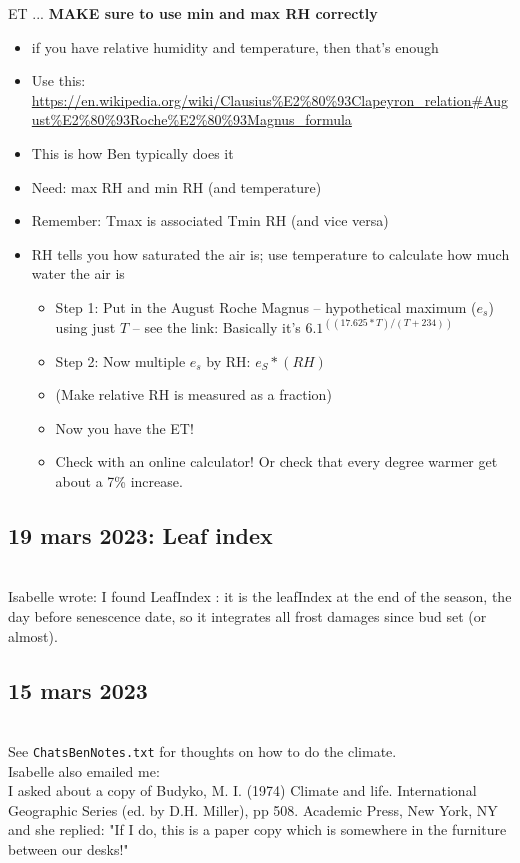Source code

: \documentclass[11pt,letter]{article}
\begin{document}
ET ... {\bf MAKE sure to use min and max RH correctly}
\begin{itemize}
	\item if you have relative humidity and temperature, then that's enough 
	\item Use this: \url{https://en.wikipedia.org/wiki/Clausius%E2%80%93Clapeyron_relation#August%E2%80%93Roche%E2%80%93Magnus_formula}
	\item This is how Ben typically does it
	\item Need: max RH and min RH (and temperature)
	\item Remember: Tmax is associated Tmin RH (and vice versa)
	\item RH tells you how saturated the air is; use temperature to calculate how much water the air is
	\begin{itemize}
	\item Step 1: Put in the August Roche Magnus -- hypothetical maximum ($e_s$) using just $T$ -- see the link: Basically it's $6.1 ^{((17.625*T)/(T+234))}$
\item Step 2: Now multiple $e_s$ by RH: $e_S*(RH)$
\item (Make relative RH is measured as a fraction)
\item Now you have the ET!
\item Check with an online calculator! Or check that every degree warmer get about a 7\% increase. 
	\end{itemize}
	\end{itemize}

\subsection{19 mars 2023: Leaf index}\\

Isabelle wrote: I found LeafIndex : it is the leafIndex at the end of the season, the day before senescence date, so it integrates all frost damages since bud set (or almost).

\subsection{15 mars 2023}\\

See \verb|ChatsBenNotes.txt| for thoughts on how to do the climate.\\

Isabelle also emailed me:\\
I asked about a copy of Budyko, M. I. (1974) Climate and life. International Geographic Series (ed. by D.H. Miller), pp 508. Academic Press, New York, NY and she replied: "If I do, this is a paper copy which is somewhere in the furniture between our desks!"\\
\end{document}
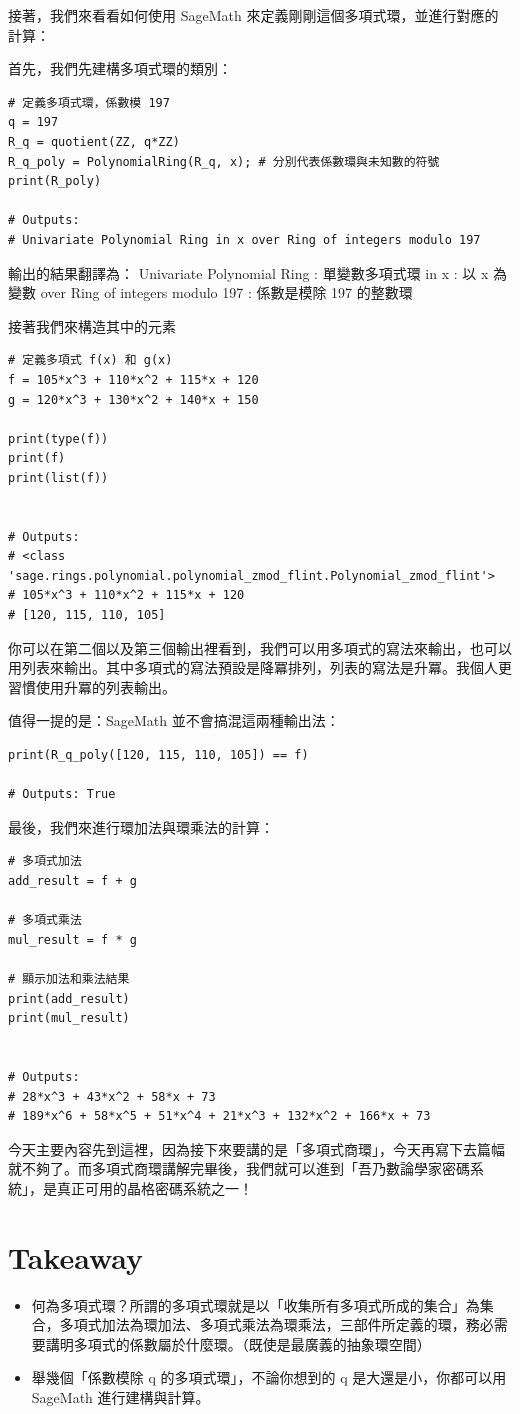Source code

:\documentclass[
]{article}
\providecommand{\tightlist}{%
  \setlength{\itemsep}{0pt}\setlength{\parskip}{0pt}}
\begin{document}
接著，我們來看看如何使用 SageMath
來定義剛剛這個多項式環，並進行對應的計算：

首先，我們先建構多項式環的類別：

\begin{verbatim}
# 定義多項式環，係數模 197
q = 197
R_q = quotient(ZZ, q*ZZ)
R_q_poly = PolynomialRing(R_q, x); # 分別代表係數環與未知數的符號
print(R_poly)

# Outputs:
# Univariate Polynomial Ring in x over Ring of integers modulo 197
\end{verbatim}

輸出的結果翻譯為： Univariate Polynomial Ring : 單變數多項式環 in x : 以
x 為變數 over Ring of integers modulo 197 : 係數是模除 197 的整數環

接著我們來構造其中的元素

\begin{verbatim}
# 定義多項式 f(x) 和 g(x)
f = 105*x^3 + 110*x^2 + 115*x + 120
g = 120*x^3 + 130*x^2 + 140*x + 150

print(type(f))
print(f)
print(list(f))


# Outputs:
# <class 'sage.rings.polynomial.polynomial_zmod_flint.Polynomial_zmod_flint'>
# 105*x^3 + 110*x^2 + 115*x + 120
# [120, 115, 110, 105]
\end{verbatim}

你可以在第二個以及第三個輸出裡看到，我們可以用多項式的寫法來輸出，也可以用列表來輸出。其中多項式的寫法預設是降冪排列，列表的寫法是升冪。我個人更習慣使用升冪的列表輸出。

值得一提的是：SageMath 並不會搞混這兩種輸出法：

\begin{verbatim}
print(R_q_poly([120, 115, 110, 105]) == f)

# Outputs: True
\end{verbatim}

最後，我們來進行環加法與環乘法的計算：

\begin{verbatim}
# 多項式加法
add_result = f + g

# 多項式乘法
mul_result = f * g

# 顯示加法和乘法結果
print(add_result)
print(mul_result)


# Outputs:
# 28*x^3 + 43*x^2 + 58*x + 73
# 189*x^6 + 58*x^5 + 51*x^4 + 21*x^3 + 132*x^2 + 166*x + 73
\end{verbatim}

今天主要內容先到這裡，因為接下來要講的是「多項式商環」，今天再寫下去篇幅就不夠了。而多項式商環講解完畢後，我們就可以進到「吾乃數論學家密碼系統」，是真正可用的晶格密碼系統之一！

\hypertarget{takeaway}{%
\section{Takeaway}\label{takeaway}}

\begin{itemize}
\tightlist
\item
  何為多項式環？所謂的多項式環就是以「收集所有多項式所成的集合」為集合，多項式加法為環加法、多項式乘法為環乘法，三部件所定義的環，務必需要講明多項式的係數屬於什麼環。（既使是最廣義的抽象環空間）
\item
  舉幾個「係數模除 q 的多項式環」，不論你想到的 q 是大還是小，你都可以用
  SageMath 進行建構與計算。
\end{itemize}
\end{document}
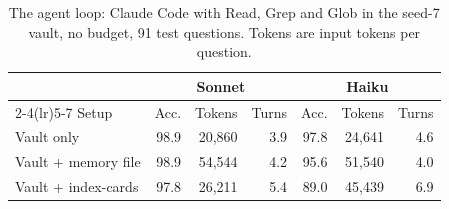 \begin{table}[t]\centering\small
\caption{The agent loop: Claude Code with Read, Grep and Glob in the seed-7 vault, no budget, 91 test questions. Tokens are input tokens per question.}\label{tab:agent}
\begin{tabular}{lrrrrrr}\toprule
& \multicolumn{3}{c}{Sonnet} & \multicolumn{3}{c}{Haiku} \\
\cmidrule(lr){2-4}\cmidrule(lr){5-7}
Setup & Acc. & Tokens & Turns & Acc. & Tokens & Turns \\
\midrule
Vault only & 98.9 & 20{,}860 & 3.9 & 97.8 & 24{,}641 & 4.6 \\
Vault + memory file & 98.9 & 54{,}544 & 4.2 & 95.6 & 51{,}540 & 4.0 \\
Vault + index-cards & 97.8 & 26{,}211 & 5.4 & 89.0 & 45{,}439 & 6.9 \\
\bottomrule\end{tabular}\end{table}
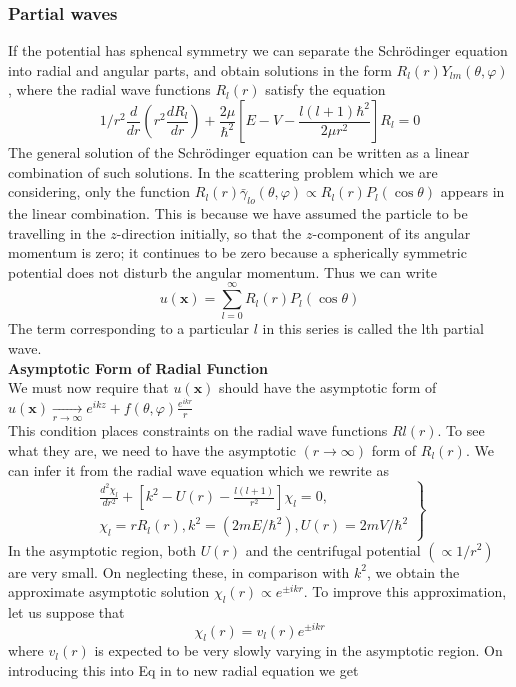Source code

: \subsubsection{Partial waves}
If the potential has sphencal symmetry we can separate the Schrödinger equation into radial and angular parts, and obtain solutions in the form $R_{l}(r) Y_{l m}{(\theta, \varphi)}$, where the radial wave functions $R_{l}(r)$ satisfy the equation
$$
1/r^2 \frac{d}{dr}\left(r^{2} \frac{d R_l}{d r}\right)+\frac{2 \mu}{\hbar^{2}}\left[E-V-\frac{l(l+1) \hbar^{2}}{2 \mu r^{2}}\right] R_l=0
$$
The general solution of the Schrödinger equation can be written as a linear combination of such solutions. In the scattering problem which we are considering, only the function $R_{l}(r) \bar{\gamma}_{l o}(\theta, \varphi) \propto R_{l}(r) P_{l}(\cos \theta)$ appears in the linear combination. This is because we have assumed the particle to be travelling in the $z$-direction initially, so that the $z$-component of its angular momentum is zero; it continues to be zero because a spherically symmetric potential does not disturb the angular momentum. Thus we can write
$$
u(\mathbf{x})=\sum_{l=0}^{\infty} R_{l}(r) P_{l}(\cos \theta)
$$
The term corresponding to a particular $l$ in this series is called the lth partial wave.\\
\textbf{Asymptotic Form of Radial Function}\\
 We must now require that $u(\mathbf{x})$ should have the asymptotic form of$u(\mathbf{x}) \underset{r \rightarrow \infty}{\longrightarrow} e^{i k z}+f(\theta, \varphi) \frac{e^{i k r}}{r}$ \\
  This condition places constraints on the radial wave functions $R l(r)$. To see what they are, we need to have the asymptotic $(r \rightarrow \infty)$ form of $R_{l}(r)$. We can infer it from the radial wave equation  which we rewrite as
$$
\left.\begin{array}{l}
\frac{d^{2} \chi_{l}}{d r^{2}}+\left[k^{2}-U(r)-\frac{l(l+1)}{r^{2}}\right] \chi_{l}=0, \\
\chi_{l}=r R_{l}(r), k^{2}=\left(2 m E / \hbar^{2}\right), U(r)=2 m V / \hbar^{2}
\end{array}\right\}
$$
In the asymptotic region, both $U(r)$ and the centrifugal potential $\left(\propto 1 / r^{2}\right)$ are very small. On neglecting these, in comparison with $k^{2}$, we obtain the approximate asymptotic solution $\chi_{l}(r) \propto e^{\pm i k r}$. To improve this approximation, let us suppose that
$$\chi_{l}(r)=v_{l}(r) e^{\pm i k r}$$
where $v_{l}(r)$ is expected to be very slowly varying in the asymptotic region. On introducing this into Eq in to new radial equation we get
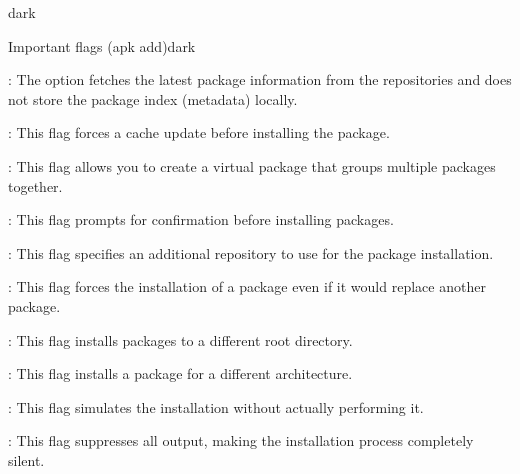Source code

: \begin{baseBoxThree}{}{dark}
    \begin{baseBoxThree}{Important flags (apk add)}{dark}
        \smallskip
        \label{apk add}
        \begin{posnexItemize}            
            \item[\sA] : The option fetches the latest package information from the repositories and does not store the package index (metadata) locally.
            \item[\sA] : This flag forces a cache update before installing the package.
            \item[\sA] : This flag allows you to create a virtual package that groups multiple packages together.
            \item[\sA] : This flag prompts for confirmation before installing packages.
            \item[\sA] : This flag specifies an additional repository to use for the package installation.
            \item[\sA] : This flag forces the installation of a package even if it would replace another package.
            \item[\sA] : This flag installs packages to a different root directory.
            \item[\sA] : This flag installs a package for a different architecture.
            \item[\sA] : This flag simulates the installation without actually performing it.
            \item[\sA] : This flag suppresses all output, making the installation process completely silent.
        \end{posnexItemize}
        \smallskip
    \end{baseBoxThree}
    \smallskip
\end{baseBoxThree}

==================================================

Work order. Above are the entries. Quote exactly the lines from the one bearing "water the air is" through the one bearing "Step 1: Put".

Task answer.
	\item RH tells you how saturated the air is; use temperature to calculate how much water the air is
	\begin{itemize}
	\item Step 1: Put in the August Roche Magnus -- hypothetical maximum ($e_s$) using just $T$ -- see the link: Basically it's $6.1 ^{((17.625*T)/(T+234))}$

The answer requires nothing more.